Now, I wouldn't exactly label myself as an expert on the subject, but I wouldn't be surprised if peer-reviewed studies suggested that being seven feet tall, intriguingly quick and active with a high motor had a massive positive impact on one's abilities as an NBA player. Len is quicker and taller than most centers at the collegiate level, and likely the NBA level, for what it's worth. His 7'3" wingspan and 255 lb frame don't leave much to be desired but what really struck me was his activity. Len is always, always, always moving. Whether he's setting off-ball screens, fighting for offensive rebounds or looking for backdoor cuts, the big guy keeps his opponent busy. He's as polished as you can expect from a player his age, dawning a solid post repertoire as well as an ever-developing solid jump shot that keeps the defense honest.

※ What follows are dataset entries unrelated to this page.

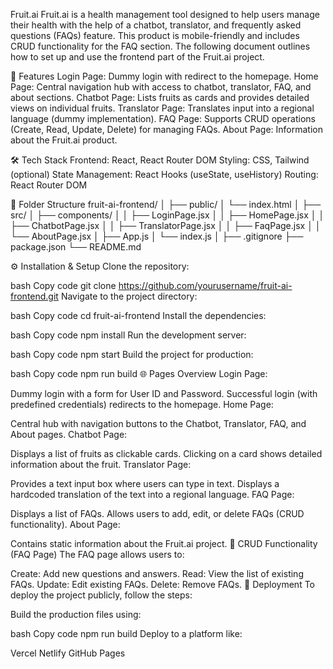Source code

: Fruit.ai
Fruit.ai is a health management tool designed to help users manage their health with the help of a chatbot, translator, and frequently asked questions (FAQs) feature. This product is mobile-friendly and includes CRUD functionality for the FAQ section. The following document outlines how to set up and use the frontend part of the Fruit.ai project.

🚀 Features
Login Page: Dummy login with redirect to the homepage.
Home Page: Central navigation hub with access to chatbot, translator, FAQ, and about sections.
Chatbot Page: Lists fruits as cards and provides detailed views on individual fruits.
Translator Page: Translates input into a regional language (dummy implementation).
FAQ Page: Supports CRUD operations (Create, Read, Update, Delete) for managing FAQs.
About Page: Information about the Fruit.ai product.

🛠️ Tech Stack
Frontend: React, React Router DOM
Styling: CSS, Tailwind (optional)
State Management: React Hooks (useState, useHistory)
Routing: React Router DOM

📂 Folder Structure
fruit-ai-frontend/
│
├── public/
│   └── index.html
│
├── src/
│   ├── components/
│   │   ├── LoginPage.jsx
│   │   ├── HomePage.jsx
│   │   ├── ChatbotPage.jsx
│   │   ├── TranslatorPage.jsx
│   │   ├── FaqPage.jsx
│   │   └── AboutPage.jsx
│   ├── App.js
│   └── index.js
│
├── .gitignore
├── package.json
└── README.md

⚙️ Installation & Setup
Clone the repository:

bash
Copy code
git clone https://github.com/yourusername/fruit-ai-frontend.git
Navigate to the project directory:

bash
Copy code
cd fruit-ai-frontend
Install the dependencies:

bash
Copy code
npm install
Run the development server:

bash
Copy code
npm start
Build the project for production:

bash
Copy code
npm run build
🌐 Pages Overview
Login Page:

Dummy login with a form for User ID and Password.
Successful login (with predefined credentials) redirects to the homepage.
Home Page:

Central hub with navigation buttons to the Chatbot, Translator, FAQ, and About pages.
Chatbot Page:

Displays a list of fruits as clickable cards.
Clicking on a card shows detailed information about the fruit.
Translator Page:

Provides a text input box where users can type in text.
Displays a hardcoded translation of the text into a regional language.
FAQ Page:

Displays a list of FAQs.
Allows users to add, edit, or delete FAQs (CRUD functionality).
About Page:

Contains static information about the Fruit.ai project.
📝 CRUD Functionality (FAQ Page)
The FAQ page allows users to:

Create: Add new questions and answers.
Read: View the list of existing FAQs.
Update: Edit existing FAQs.
Delete: Remove FAQs.
📲 Deployment
To deploy the project publicly, follow the steps:

Build the production files using:

bash
Copy code
npm run build
Deploy to a platform like:

Vercel
Netlify
GitHub Pages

Unlike an unnamed Bobcats' project at the center position, Len has good hands and a solid touch around the rim to accompany that.

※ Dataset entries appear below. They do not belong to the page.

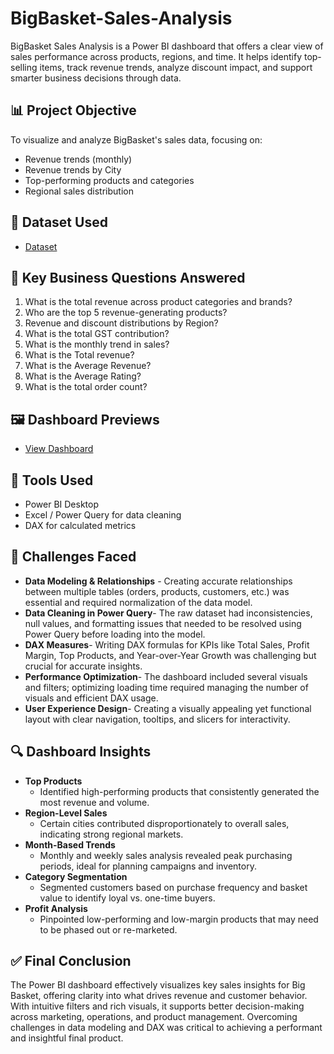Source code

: # BigBasket-Sales-Analysis
BigBasket Sales Analysis is a Power BI dashboard that offers a clear view of sales performance across products, regions, and time. It helps identify top-selling items, track revenue trends, analyze discount impact, and support smarter business decisions through data.

## 📊 Project Objective
To visualize and analyze BigBasket's sales data, focusing on:
- Revenue trends (monthly)
- Revenue trends by City
- Top-performing products and categories
- Regional sales distribution

## 📁 Dataset Used 
 - <a href="https://github.com/Rupali-2001/-BigBasket-Sales-Analysis/blob/main/bigbasket_orders_dataset.csv">Dataset</a>
 
## 📌 Key Business Questions Answered

1. What is the total revenue across product categories and brands?
2. Who are the top 5 revenue-generating products?
3. Revenue and discount distributions by Region?
4. What is the total GST contribution?
5. What is the monthly trend in sales?
6. What is the Total revenue?
7. What is the Average Revenue?
9. What is the Average Rating?
10. What is the total order count?

## 🖼️ Dashboard Previews
- <a href="https://github.com/Rupali-2001/-BigBasket-Sales-Analysis/blob/main/Dashboard.jpg">View Dashboard</a>

## 📌 Tools Used
- Power BI Desktop
- Excel / Power Query for data cleaning
- DAX for calculated metrics

## 🚧 Challenges Faced
- **Data Modeling & Relationships** - Creating accurate relationships between multiple tables (orders, products, customers, etc.) was essential and required normalization of the data model.
-  **Data Cleaning in Power Query**- The raw dataset had inconsistencies, null values, and formatting issues that needed to be resolved using Power Query before loading into the model.
- **DAX Measures**- Writing DAX formulas for KPIs like Total Sales, Profit Margin, Top Products, and Year-over-Year Growth was challenging but crucial for accurate insights.
- **Performance Optimization**- The dashboard included several visuals and filters; optimizing loading time required managing the number of visuals and efficient DAX usage.
- **User Experience Design**- Creating a visually appealing yet functional layout with clear navigation, tooltips, and slicers for interactivity.

## 🔍 Dashboard Insights
- **Top Products**
   - Identified high-performing products that consistently generated the most revenue and volume.
 - **Region-Level Sales**
   - Certain cities contributed disproportionately to overall sales, indicating strong regional markets.
- **Month-Based Trends**
   - Monthly and weekly sales analysis revealed peak purchasing periods, ideal for planning campaigns and inventory.
- **Category Segmentation**
   - Segmented customers based on purchase frequency and basket value to identify loyal vs. one-time buyers.
- **Profit Analysis**
   - Pinpointed low-performing and low-margin products that may need to be phased out or re-marketed.

## ✅ Final Conclusion
The Power BI dashboard effectively visualizes key sales insights for Big Basket, offering clarity into what drives revenue and customer behavior. With intuitive filters and rich visuals, it supports better decision-making across marketing, operations, and product management. Overcoming challenges in data modeling and DAX was critical to achieving a performant and insightful final product.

Len's rebounding shouldn't be too much of an issue in the pros, as displayed by his 10.6 rebounds per 36 minutes this past season, but he does occasionally struggle to get strong position against stronger players -- both in terms of rebounding and post position. At the same time, Len is about as strong as you can expect a 19-year old center to be. On defense, Len is adept at using his quickness and size to squander his opponents one-on-one chances. This is what I think will make or break Len as an NBA player. If he can translate his quickness into effectively guarding the pick-and-roll at the next level, he'll be paramount to any teams success. In today's game, it's an absolute necessity for good defensive attacks to have at least one big man on the floor at all times that can hedge and recover effectively. If Len can do that, he'll have himself a solid career.

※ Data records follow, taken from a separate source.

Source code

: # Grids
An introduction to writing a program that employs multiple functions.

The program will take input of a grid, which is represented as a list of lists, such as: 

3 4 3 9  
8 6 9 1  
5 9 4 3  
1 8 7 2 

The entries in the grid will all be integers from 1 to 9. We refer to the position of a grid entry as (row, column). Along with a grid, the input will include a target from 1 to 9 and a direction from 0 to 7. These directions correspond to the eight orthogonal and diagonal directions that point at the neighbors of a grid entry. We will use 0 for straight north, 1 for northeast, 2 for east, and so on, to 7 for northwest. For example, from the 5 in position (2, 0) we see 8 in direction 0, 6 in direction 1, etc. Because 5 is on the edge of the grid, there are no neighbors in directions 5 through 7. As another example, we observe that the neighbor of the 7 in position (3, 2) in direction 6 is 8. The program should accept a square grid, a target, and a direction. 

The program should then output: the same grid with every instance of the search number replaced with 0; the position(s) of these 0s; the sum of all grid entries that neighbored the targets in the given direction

The beef with Len is that he doesn't dominate. With his athleticism and skill, some scouts are disappointed that he never took complete control of Maryland's offense and established himself as an anchor on both ends of the floor. He's often characterized as passive, a moniker that is very popular in the scouting community.
Fit with the Bobcats
This sort of comes down to what you think of Biyombo, and the idea of taking on another long-term prospect. Rufus On Fire's resident brown-eyed (Ed.: hey, my eyes are not brown - Ben) bombshell/senior editor/my boss gave his take earlier in a post about Rudy Gobert:
The Bobcats can't really afford to take on another project player, especially a frontcourt player since they already have Bismack Biyombo...Gobert's a long-term project and the Bobcats don't have the time to take risk on a mostly one-dimensional player
Of course, Gobert and Len are different players, but much of the sentiment will ring the same: no more projects. Considering how the Cats are just one more year away from a chance at Wiggins, I wouldn't really mind taking the time to try and mold Len. What this comes down is how good the front office thinks he can be. It's difficult to gauge the true talent of a prospect like Len. He could completely falter, with his skills proving to be just a little too weak at every level for him to make a true impact. On the other hand, Len could pan out as a jack-of-all-trades-but-master-of-none kind of guy. Better yet, his physical dominance could translate in to the NBA and his 23 points and 12 rebounds against Kentucky's Nerlens Noel may become the rule rather than the exception.
With the 4th pick in the draft and Len's stock falling thanks to a stress fracture in his left ankle, it's likely the Bobcats go in a safer direction.